A palace that still spells royalty

A palace that still spells royalty

COASTAL TREASURES Hidden in the depths of Belthangady, is a lesser-known royal abode that is both a historical monument and an architectural marvel, writes Vidyadhar.

Mangaluru, as well as its surroundings, have been a place of wonder for hundreds of years — right from the age of the Arabs about 1,000 years ago to the British era about 200 years ago. Quite interestingly, apart from the written history of the glorious past, many inscriptions have been found in several parts of the district from time to time. Monolithic stones at Karkala and Venur, the thousand pillar basadi at Moodbidri and mini-palaces at Moodbidri and Vittal are a few ancient monuments that deserve a mention.

However, among the lesser-known palaces in the district, there is an unoccupied palace in Aladangady, in the middle of a forest, about 60 km from Mangaluru. The palace belongs to the famous Jain Ajila Kings of Aladangady. The Baraya Palace, as it is known, is said to be around 900 years old, and has been built with mud walls and thatched roof. The thatched roof was replaced by Mangalore Tiles about 100 years ago and the palace is well preserved by the present royal family.

Wonderful wood
One of the most important parts of this palace is the fine wood work inside as well as outside the palace. Right from the front yard to the open verandah and the open court hall (measuring about 60 X 30 feet), there are eight beautifully carved pillars, which are nearly nine feet in height, with a 2.5 x 2.5 feet base, carved from a single woodpiece.

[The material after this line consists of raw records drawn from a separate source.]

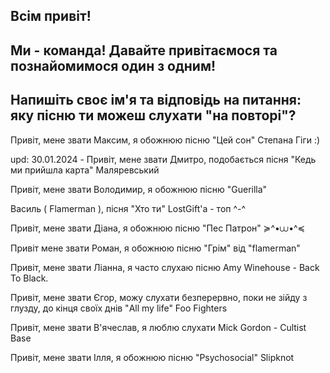 ## Всім привіт!

## Ми - команда! Давайте привітаємося та познайомимося один з одним!

## Напишіть своє ім'я та відповідь на питання: яку пісню ти можеш слухати "на повторі"?

Привіт, мене звати Максим, я обожнюю пісню "Цей сон" Степана Гіги :)

upd: 30.01.2024 - Привіт, мене звати Дмитро, подобається пісня "Кедь ми прийшла карта" Маляревський

Привіт, мене звати Володимир, я обожнюю пісню "Guerilla"

Василь ( Flamerman ), пісня "Хто ти" LostGift'а - топ ^-^

Привіт, мене звати Діана, я обожнюю пісню "Пес Патрон" ≽^•⩊•^≼

Привіт мене звати Роман, я обожнюю пісню "Грім" від "flamerman"

Привіт, мене звати Ліанна, я часто слухаю пісню Amy Winehouse - Back To Black. 

Привіт, мене звати Єгор, можу слухати безперервно, поки не зійду з глузду, до кінця своїх днів "All my life" Foo Fighters

Привіт, мене звати В'ячеслав, я люблю слухати  Mick Gordon - Cultist Base

Привіт, мене звати Ілля, я обожнюю пісню "Psychosocial" Slipknot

The pillars face other in two rows and support four solid wooden beams. This set up divides the courtroom roof into three compartments. All the pillars and the beams are beautifully carved with various images of gods and goddesses. All the three parts of the roof are carved with square and floral designs. Interestingly, no two designs are alike. There are some beautiful artefacts arranged in the court hall. A wooden palanquin and two solid wooden swings are reserved for worshipping the bhootas of the palace. There is also a wooden bench-like structure, with even a headrest; probably for the king whenever he visited the palace.

When one crosses the beautifully decorated wooden main door to the inner side of the palace, there is an inner courtyard with a verandah around it. The yard is open to the sky and the rainwater falls into the inner yard, which measures about 40 X 40 feet. The most astonishing part of this yard is that there is no water outlet for this yard, to let out the rainwater.

The palace is situated at the foothills of the Western Ghats and it rains for about seven months in a year in the area. The water collected in the yard simply drains into the earth. The verandah and the surrounding wall are built with ordinary mud, but the walls have been intact for the last 900 years.

Around the verandah, there are big rooms and one room with small wooden stools is reserved for serving food for the departed souls of the past kings. In fact, there are 28 stools (indicating that the present generation is the 29th) in the room. There is a pooja room and once in a year, when the royal family comes here to serve food for the departed souls on the day of Malla Karya or Maha Karya, idols of the deities are brought here to worship. There are several rooms in the palace including a   kitchen.

Always open
The palace is a one-storeyed structure and the most interesting part is that it is never closed. It is always open, without anybody living there. It is believed that the bhootas and the departed souls guard the building. It is also said that a cobra crawls around the building, without harming anyone.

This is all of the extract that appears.